5. Why Dubai is perfect for the nomad entrepreneur
Dubai jumped five places last year to reach 16th in the ‘ease of doing business’ rankings in The World Bank’s 2020 Doing Business report. The UAE federal and emirate governments encourage and support startups and SMEs, a sector that now represents 95% of all companies, accounting for 40% of the total value added in Dubai.
In terms of recent international business events, how about Gitext and Expo 2020 as proof of purpose? And don’t underestimate the importance of where Dubai sits on the map. It’s central, the gateway between east and west in a time zone just four hours ahead of Europe, and four behind Hong Kong, Singapore and Shanghai.
On the domestic front, the key to home comforts in Dubai is that it offers a fantastic lifestyle in safe surroundings, with some fabulous properties available. It’s a popular vacation destination, too, and welcomed nearly 17 million international tourists in 2019.
Could Dubai be your home/office/vacation spot?

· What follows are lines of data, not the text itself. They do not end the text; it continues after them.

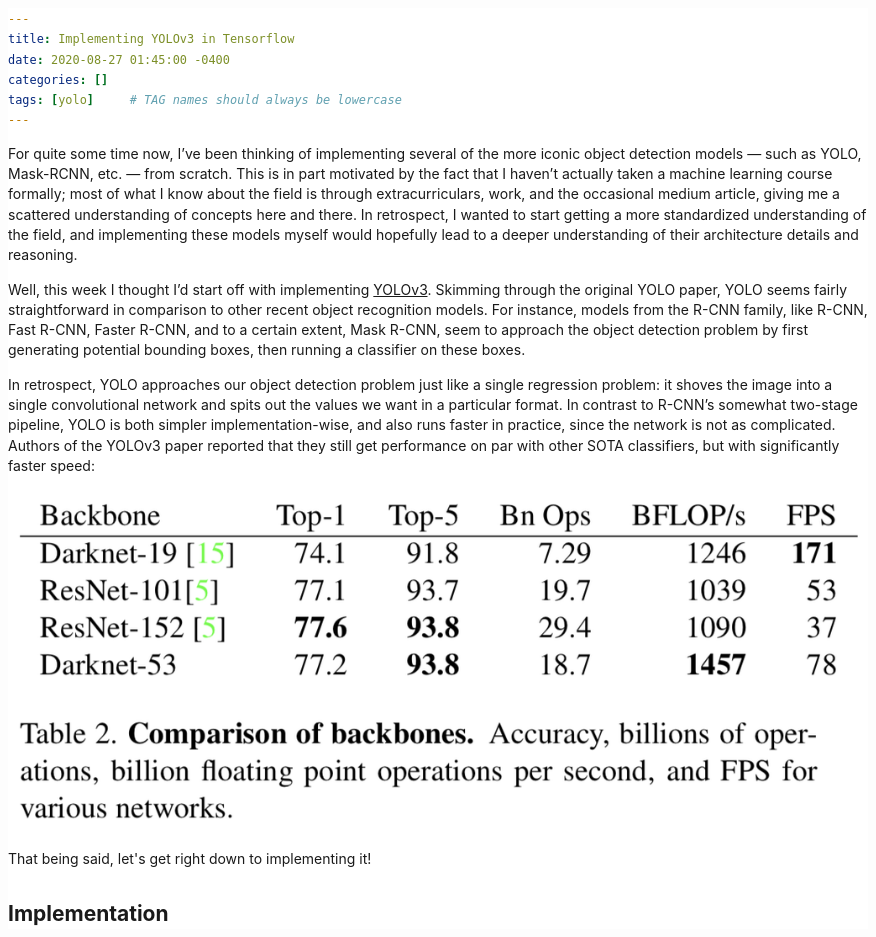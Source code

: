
 ```yaml
---
title: Implementing YOLOv3 in Tensorflow
date: 2020-08-27 01:45:00 -0400
categories: []
tags: [yolo]     # TAG names should always be lowercase
---
```


For quite some time now, I’ve been thinking of implementing several of the more iconic object detection models — such as YOLO, Mask-RCNN, etc. — from scratch. This is in part motivated by the fact that I haven’t actually taken a machine learning course formally; most of what I know about the field is through extracurriculars, work, and the occasional medium article, giving me a scattered understanding of concepts here and there. In retrospect, I wanted to start getting a more standardized understanding of the field, and implementing these models myself would hopefully lead to a deeper understanding of their architecture details and reasoning.

Well, this week I thought I’d start off with implementing [YOLOv3](https://arxiv.org/pdf/1506.02640.pdf). Skimming through the original YOLO paper, YOLO seems fairly straightforward in comparison to other recent object recognition models. For instance, models from the R-CNN family, like R-CNN, Fast R-CNN, Faster R-CNN, and to a certain extent, Mask R-CNN, seem to approach the object detection problem by first generating potential bounding boxes, then running a classifier on these boxes. 

In retrospect, YOLO approaches our object detection problem just like a single regression problem: it shoves the image into a single convolutional network and spits out the values we want in a particular format. In contrast to R-CNN’s somewhat two-stage pipeline, YOLO is both simpler implementation-wise, and also runs faster in practice, since the network is not as complicated. Authors of the YOLOv3 paper reported that they still get performance on par with other SOTA classifiers, but with significantly faster speed:

![Performance comparison from YOLOv3 paper](/assets/yolo/model_stats.png)

That being said, let's get right down to implementing it!

## Implementation
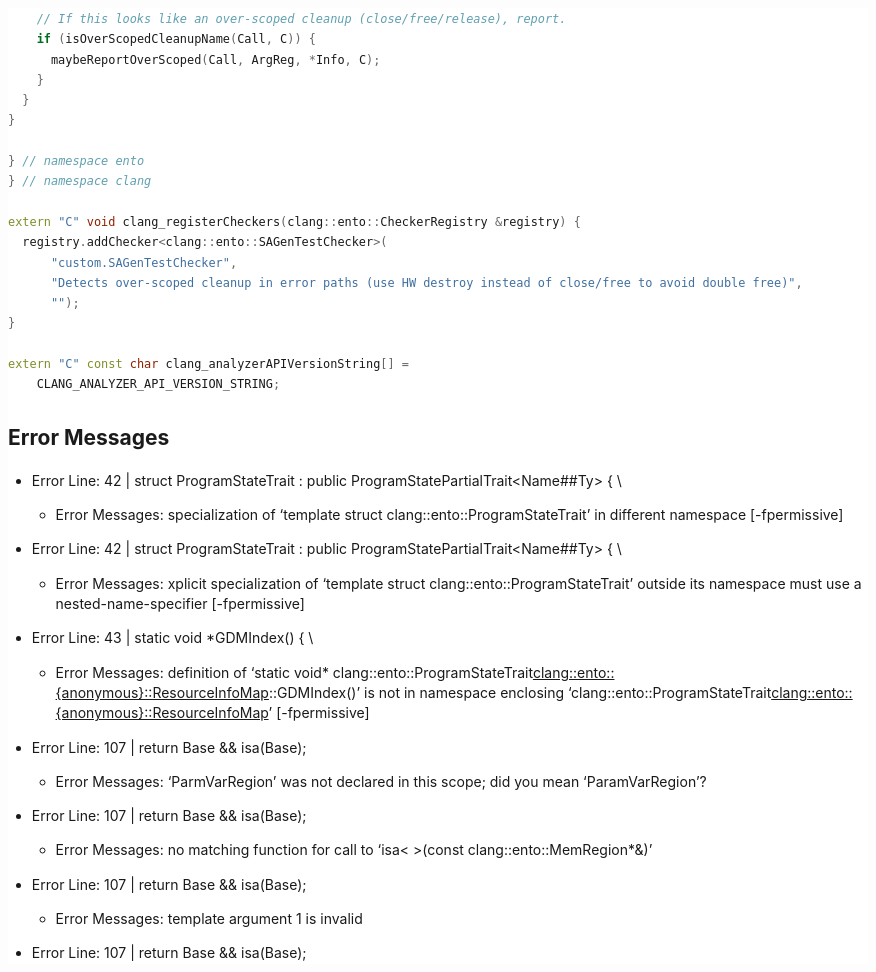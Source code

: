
 ```cpp
    // If this looks like an over-scoped cleanup (close/free/release), report.
    if (isOverScopedCleanupName(Call, C)) {
      maybeReportOverScoped(Call, ArgReg, *Info, C);
    }
  }
}

} // namespace ento
} // namespace clang

extern "C" void clang_registerCheckers(clang::ento::CheckerRegistry &registry) {
  registry.addChecker<clang::ento::SAGenTestChecker>(
      "custom.SAGenTestChecker",
      "Detects over-scoped cleanup in error paths (use HW destroy instead of close/free to avoid double free)",
      "");
}

extern "C" const char clang_analyzerAPIVersionString[] =
    CLANG_ANALYZER_API_VERSION_STRING;

```

## Error Messages

- Error Line: 42 |   struct ProgramStateTrait<Name> : public ProgramStatePartialTrait<Name##Ty> { \

	- Error Messages: specialization of ‘template<class T> struct clang::ento::ProgramStateTrait’ in different namespace [-fpermissive]

- Error Line: 42 |   struct ProgramStateTrait<Name> : public ProgramStatePartialTrait<Name##Ty> { \

	- Error Messages: xplicit specialization of ‘template<class T> struct clang::ento::ProgramStateTrait’ outside its namespace must use a nested-name-specifier [-fpermissive]

- Error Line: 43 |     static void *GDMIndex() {                                                  \

	- Error Messages: definition of ‘static void* clang::ento::ProgramStateTrait<clang::ento::{anonymous}::ResourceInfoMap>::GDMIndex()’ is not in namespace enclosing ‘clang::ento::ProgramStateTrait<clang::ento::{anonymous}::ResourceInfoMap>’ [-fpermissive]

- Error Line: 107 |   return Base && isa<ParmVarRegion>(Base);

	- Error Messages: ‘ParmVarRegion’ was not declared in this scope; did you mean ‘ParamVarRegion’?

- Error Line: 107 |   return Base && isa<ParmVarRegion>(Base);

	- Error Messages: no matching function for call to ‘isa<<expression error> >(const clang::ento::MemRegion*&)’

- Error Line: 107 |   return Base && isa<ParmVarRegion>(Base);

	- Error Messages: template argument 1 is invalid

- Error Line: 107 |   return Base && isa<ParmVarRegion>(Base);
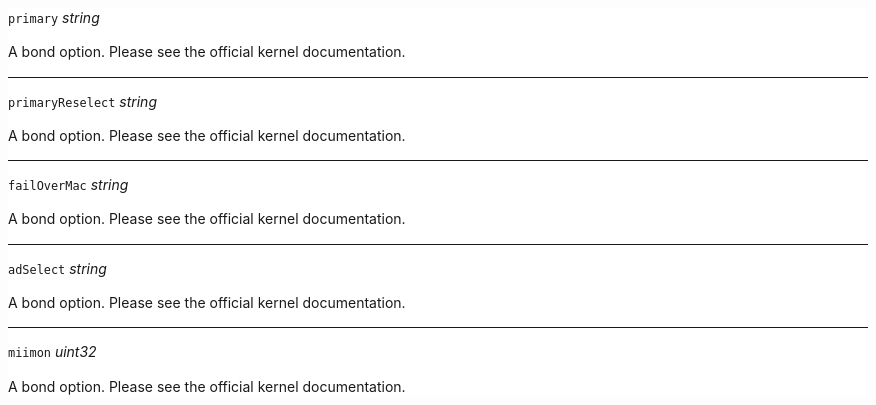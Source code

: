 <code>primary</code>  <i>string</i>

</div>
<div class="dt">

A bond option.
Please see the official kernel documentation.

</div>

<hr />
<div class="dd">

<code>primaryReselect</code>  <i>string</i>

</div>
<div class="dt">

A bond option.
Please see the official kernel documentation.

</div>

<hr />
<div class="dd">

<code>failOverMac</code>  <i>string</i>

</div>
<div class="dt">

A bond option.
Please see the official kernel documentation.

</div>

<hr />
<div class="dd">

<code>adSelect</code>  <i>string</i>

</div>
<div class="dt">

A bond option.
Please see the official kernel documentation.

</div>

<hr />
<div class="dd">

<code>miimon</code>  <i>uint32</i>

</div>
<div class="dt">

A bond option.
Please see the official kernel documentation.

</div>
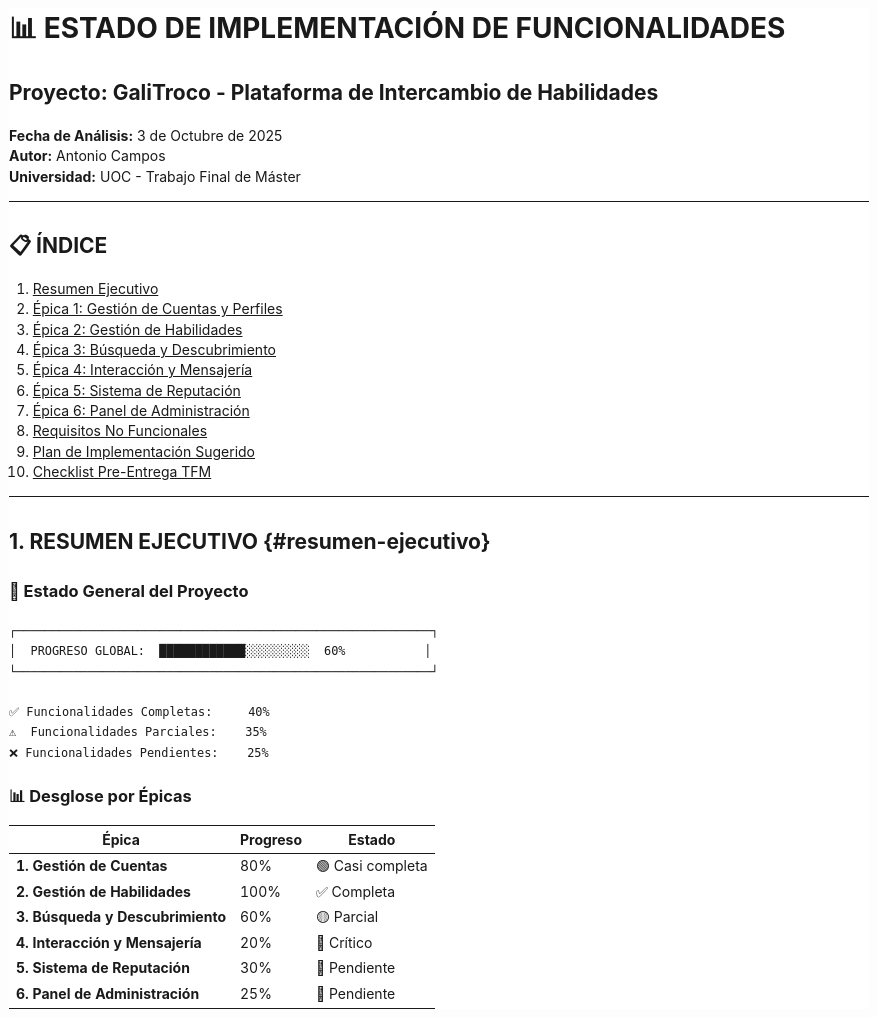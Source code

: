 # 📊 ESTADO DE IMPLEMENTACIÓN DE FUNCIONALIDADES
## Proyecto: GaliTroco - Plataforma de Intercambio de Habilidades

**Fecha de Análisis:** 3 de Octubre de 2025  
**Autor:** Antonio Campos  
**Universidad:** UOC - Trabajo Final de Máster

---

## 📋 ÍNDICE

1. [Resumen Ejecutivo](#resumen-ejecutivo)
2. [Épica 1: Gestión de Cuentas y Perfiles](#epica-1)
3. [Épica 2: Gestión de Habilidades](#epica-2)
4. [Épica 3: Búsqueda y Descubrimiento](#epica-3)
5. [Épica 4: Interacción y Mensajería](#epica-4)
6. [Épica 5: Sistema de Reputación](#epica-5)
7. [Épica 6: Panel de Administración](#epica-6)
8. [Requisitos No Funcionales](#requisitos-no-funcionales)
9. [Plan de Implementación Sugerido](#plan-implementacion)
10. [Checklist Pre-Entrega TFM](#checklist-tfm)

---

## 1. RESUMEN EJECUTIVO {#resumen-ejecutivo}

### 🎯 Estado General del Proyecto

```
┌──────────────────────────────────────────────────────────┐
│  PROGRESO GLOBAL:  ████████████░░░░░░░░░  60%           │
└──────────────────────────────────────────────────────────┘

✅ Funcionalidades Completas:     40%
⚠️  Funcionalidades Parciales:    35%
❌ Funcionalidades Pendientes:    25%
```

### 📊 Desglose por Épicas

| Épica | Progreso | Estado |
|-------|----------|--------|
| **1. Gestión de Cuentas** | 80% | 🟢 Casi completa |
| **2. Gestión de Habilidades** | 100% | ✅ Completa |
| **3. Búsqueda y Descubrimiento** | 60% | 🟡 Parcial |
| **4. Interacción y Mensajería** | 20% | 🔴 Crítico |
| **5. Sistema de Reputación** | 30% | 🔴 Pendiente |
| **6. Panel de Administración** | 25% | 🔴 Pendiente |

All indications suggest that the blurring of work/home/vacation and a hybrid working regime is here to stay. Even if employers favour a move back to the 9–5 office routine, it will be hard to bring workers with them. In the US, one recent survey reported that over 40% of US workers would either look for another work-from-home job or quit immediately if forced to return to an office full time.
The pandemic has accelerated the stream of nomad entrepreneurs and expats attracted to the UAE by the lifestyle, tax-free earnings and better climate. Coupled with a wealth of educational facilities available to families, it’s an attractive place to work, rest and play.
The more workers adapt to the trio lifestyle of work, home and vacation all in one place, the more Dubai itself will adapt to accommodate this change in lifestyle.